#### [Dataset entries]

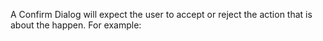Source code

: A Confirm Dialog will expect the user to accept or reject the action that is about the happen. For example:
<snippet id='dialog-confirm'/>
<snippet id='dialog-confirm-ts'/>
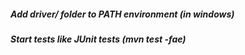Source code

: ##### Add driver/ folder to PATH environment (in windows)
##### Start tests like JUnit tests (mvn test -fae)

#### [About this task]
Could you set down exactly the lines from the one containing "environment (in windows)" through the last line of the records above, both included?

#### [Answer section]
: ##### Add driver/ folder to PATH environment (in windows)
##### Start tests like JUnit tests (mvn test -fae)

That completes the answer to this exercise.